On 25 mar 2014, at 13:46, Dmitry Samersoff <[email protected]> wrote:
> Staffan,
>
> strtol() sets errno in two cases -
>
> ERANGE if supplied value is less then LONG_MIN or greater than LONG_MAX
> EINVAL if supplied base is not supported.
>
> if you pass probe == 'bla', strtol just return 0 and errno will not be
> set. So I'm not sure that check for errno has any value here.
>
> One of possible way to check that supplied value is convertible to long is
>
> char *eptr = probe;
> strtol(probe, (char **)&eptr, 10);
> if (eptr == probe) {
> // we can't convert supplied value
> return JNI_ERR;
> }
Yes, that will find problems when trying to convert something like ‘bla’. It
will not capture the case where the input string is a too large (or small)

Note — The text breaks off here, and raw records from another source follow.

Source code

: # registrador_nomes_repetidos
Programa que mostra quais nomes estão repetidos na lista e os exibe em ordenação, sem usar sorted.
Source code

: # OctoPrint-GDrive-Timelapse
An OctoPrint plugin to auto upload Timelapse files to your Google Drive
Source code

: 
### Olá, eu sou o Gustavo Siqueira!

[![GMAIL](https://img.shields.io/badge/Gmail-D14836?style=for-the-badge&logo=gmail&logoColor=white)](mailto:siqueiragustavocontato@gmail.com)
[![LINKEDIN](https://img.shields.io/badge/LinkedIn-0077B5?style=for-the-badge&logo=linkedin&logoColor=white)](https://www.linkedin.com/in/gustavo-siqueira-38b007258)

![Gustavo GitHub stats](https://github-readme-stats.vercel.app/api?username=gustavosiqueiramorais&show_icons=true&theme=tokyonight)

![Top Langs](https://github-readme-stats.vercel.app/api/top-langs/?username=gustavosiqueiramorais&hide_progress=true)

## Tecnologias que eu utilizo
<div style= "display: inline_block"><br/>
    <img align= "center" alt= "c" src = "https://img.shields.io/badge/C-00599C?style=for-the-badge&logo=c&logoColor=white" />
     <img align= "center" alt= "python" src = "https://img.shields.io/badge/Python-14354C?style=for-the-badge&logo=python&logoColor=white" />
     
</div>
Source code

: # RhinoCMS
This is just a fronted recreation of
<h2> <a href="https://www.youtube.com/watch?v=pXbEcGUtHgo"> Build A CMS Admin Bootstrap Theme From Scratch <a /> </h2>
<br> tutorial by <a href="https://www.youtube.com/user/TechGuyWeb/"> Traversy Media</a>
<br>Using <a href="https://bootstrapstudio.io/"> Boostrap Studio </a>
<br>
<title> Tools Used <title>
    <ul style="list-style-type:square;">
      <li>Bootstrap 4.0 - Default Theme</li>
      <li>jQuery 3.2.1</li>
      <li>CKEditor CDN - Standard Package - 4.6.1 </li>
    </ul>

value (value < LONG_MIN or > LONG_MAX). To capture both cases it looks like we
need something like:
errno = 0;
char* end;
int probe_typess = (int) strtol(probe, &end, 10);
if (end == probe || errno) {
return JNI_ERR;
}
/Staffan
>
> -Dmitry
>
>
> On 2014-03-25 11:31, Staffan Larsen wrote:
>> attachListener_solaris.cpp calls atoi() and then checks errno to see if any
>> errors occurred. The problem is that atoi() does not set errno, so some old
>> value of errno is checked which sometimes causes the function to fail.
>>
>> The fix is to replace atoi() with strtol() which does set errno. But errno
>> is only set if an error occurred and not set to 0 in case of success. Thus,
>> I set errno to 0 before calling strtol() and check the value afterwards.
>>
>> Verified with a JPRT run.
>>
>> webrev: http://cr.openjdk.java.net/~sla/8038296/webrev.00/
>> bug: https://bugs.openjdk.java.net/browse/JDK-8038296
>>
>> Thanks,
>> /Staffan
>>
>
>
> --
> Dmitry Samersoff
> Oracle Java development team, Saint Petersburg, Russia
> * I would love to change the world, but they won't give me the sources.